Amazon est à la recherche de sa deuxième maison

Pour Jeff Bezos, les 33 immeubles de son bâtiment situé à Seattle ne lui suffisent plus. Le fondateur d’Amazon souhaite avoir lui aussi sa propre version de l’Apple Park, ce qui était mis en avant dans un appel d’offres lancé le jeudi 7 septembre.

Un nouveau siège social avec 50 000 emplois à la clé

Le PDG d’Amazon a annoncé son souhait de faire construire un second siège social pour son entreprise. Le géant du commerce en ligne possède déjà un bâtiment de 33 immeubles de bureau abritant déjà quelque 40 000 employés à Seattle. Ce nouveau projet lui permettra non seulement de s’étendre, mais de créer aussi de nouveaux emplois.

D’après les termes de référence de l’appel d’offres, le nouveau bâtiment n’accueillera pas moins de 50 000 salariés en plus des 380 000 employés déjà à son service.

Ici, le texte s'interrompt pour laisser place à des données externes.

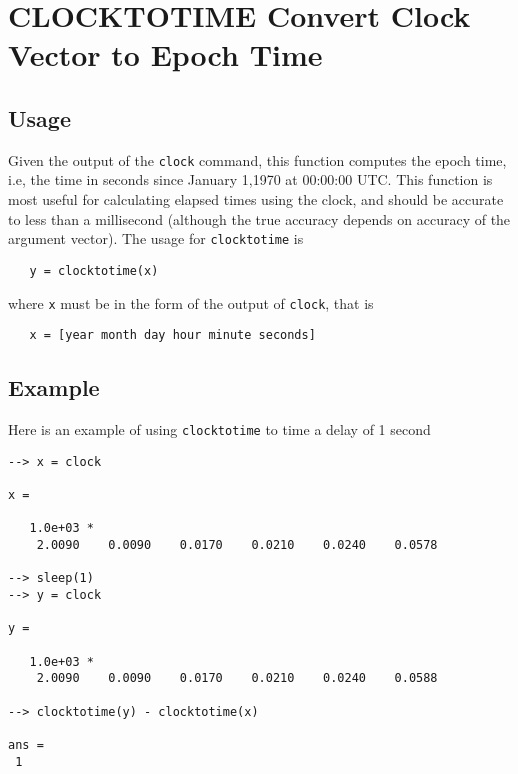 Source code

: \section{CLOCKTOTIME Convert Clock Vector to Epoch Time}

\subsection{Usage}

Given the output of the \verb|clock| command, this function computes
the epoch time, i.e, the time in seconds since January 1,1970 
at 00:00:00 UTC.  This function is most useful for calculating elapsed
times using the clock, and should be accurate to less than a millisecond
(although the true accuracy depends on accuracy of the argument vector). 
The usage for \verb|clocktotime| is
\begin{verbatim}
   y = clocktotime(x)
\end{verbatim}
where \verb|x| must be in the form of the output of \verb|clock|, that is
\begin{verbatim}
   x = [year month day hour minute seconds]
\end{verbatim}
\subsection{Example}

Here is an example of using \verb|clocktotime| to time a delay of 1 second
\begin{verbatim}
--> x = clock

x = 

   1.0e+03 * 
    2.0090    0.0090    0.0170    0.0210    0.0240    0.0578 

--> sleep(1)
--> y = clock

y = 

   1.0e+03 * 
    2.0090    0.0090    0.0170    0.0210    0.0240    0.0588 

--> clocktotime(y) - clocktotime(x)

ans = 
 1 
\end{verbatim}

Le budget estimé pour l’Amazon HQ2 est de 5 milliards de dollars, soit à peu près le même que pour l’Apple Park situé à Cupertino en Californie. Jeff Bezos, dans son appel d’offres, a insisté sur les critères démographiques et économiques de la ville candidate. Cette dernière devra être, primo, une zone urbaine, secundo, située dans la zone nord-américaine, et tertio, habitée par plus d’un million de personnes.

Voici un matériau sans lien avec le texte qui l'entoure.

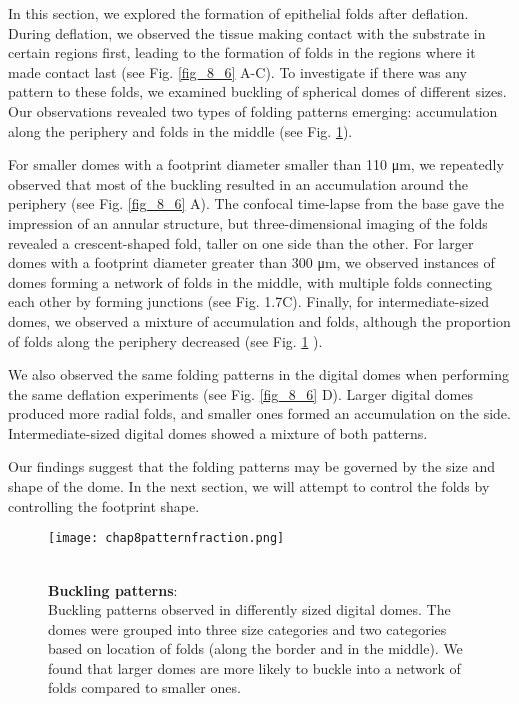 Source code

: In this section, we explored the formation of epithelial folds after deflation. During deflation, we observed the tissue making contact with the substrate in certain regions first, leading to the formation of folds in the regions where it made contact last (see Fig. \ref{fig_8_6} A-C). To investigate if there was any pattern to these folds, we examined buckling of spherical domes of different sizes. Our observations revealed two types of folding patterns emerging: accumulation along the periphery and folds in the middle (see Fig. \ref{fig_8_5}).

For smaller domes with a footprint diameter smaller than 110 \unit{\um}, we repeatedly observed that most of the buckling resulted in an accumulation around the periphery (see Fig. \ref{fig_8_6} A). The confocal time-lapse from the base gave the impression of an annular structure, but three-dimensional imaging of the folds revealed a crescent-shaped fold, taller on one side than the other. For larger domes with a footprint diameter greater than 300 \unit{\um}, we observed instances of domes forming a network of folds in the middle, with multiple folds connecting each other by forming junctions (see Fig. 1.7C). Finally, for intermediate-sized domes, we observed a mixture of accumulation and folds, although the proportion of folds along the periphery decreased (see Fig. \ref{fig_8_5} ).

We also observed the same folding patterns in the digital domes when performing the same deflation experiments (see Fig. \ref{fig_8_6} D). Larger digital domes produced more radial folds, and smaller ones formed an accumulation on the side. Intermediate-sized digital domes showed a mixture of both patterns.

Our findings suggest that the folding patterns may be governed by the size and shape of the dome. In the next section, we will attempt to control the folds by controlling the footprint shape.

\begin{figure}[b!]
	\begin{minipage}[c]{0.5\textwidth}
		\texttt{[image: chap8patternfraction.png]}
	\end{minipage}\hfill
	\begin{minipage}[c]{0.45\textwidth}
		\caption{\\ \textbf{Buckling patterns}:\\ 
			Buckling patterns observed in differently sized digital domes. The domes were grouped into three size categories and two categories based on location of folds (along the border and in the middle). We found that larger domes are more likely to buckle into a network of folds compared to smaller ones.
		} \label{fig_8_5}
	\end{minipage}
\end{figure}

Une telle ville, les États-Unis en disposent pas moins de 50, sans parler du Canada.

La ville parfaite devra également disposer d’un solide réseau de transport, d’un immense espace prêt à bâtir et bien évidemment avoir une politique fiscale très incitative.

Plusieurs grandes villes des États-Unis comme Dallas, Saint-Louis, Houston et Chicago ont déjà annoncé leur intérêt pour ce projet de taille. Trois autres mégalopoles canadiennes n’ont pas perdu de temps pour réagir.

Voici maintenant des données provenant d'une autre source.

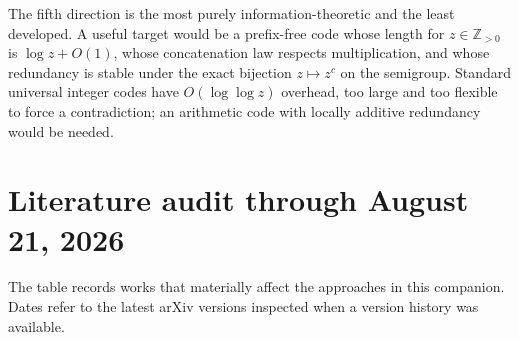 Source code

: \documentclass[11pt,oneside]{article}
\theoremstyle{definition}
\theoremstyle{remark}
\newcommand{\Z}{\mathbb{Z}}
\begin{document}
The fifth direction is the most purely information-theoretic and the least developed.  A useful target would be a prefix-free code whose length for \(z\in\Z_{>0}\) is \(\log z+O(1)\), whose concatenation law respects multiplication, and whose redundancy is stable under the exact bijection \(z\mapsto z^c\) on the semigroup.  Standard universal integer codes have \(O(\log\log z)\) overhead, too large and too flexible to force a contradiction; an arithmetic code with locally additive redundancy would be needed.

\section{Literature audit through August 21, 2026}\label{sec:literature}

The table records works that materially affect the approaches in this companion.  Dates refer to the latest arXiv versions inspected when a version history was available.
\end{document}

Quoi qu’il en soit, la bataille s’annonce rude pour les candidats, d’autant plus qu’ils ont jusqu’au 19 octobre pour convaincre Amazon.

Le nom de l’heureux gagnant sera connu dans les premiers mois de 2018.

Pour Jeff Bezos, l’atteinte des 996.78 dollars à Wall Street est une manière d’étendre encore plus son empire dans le monde de l’e-commerce.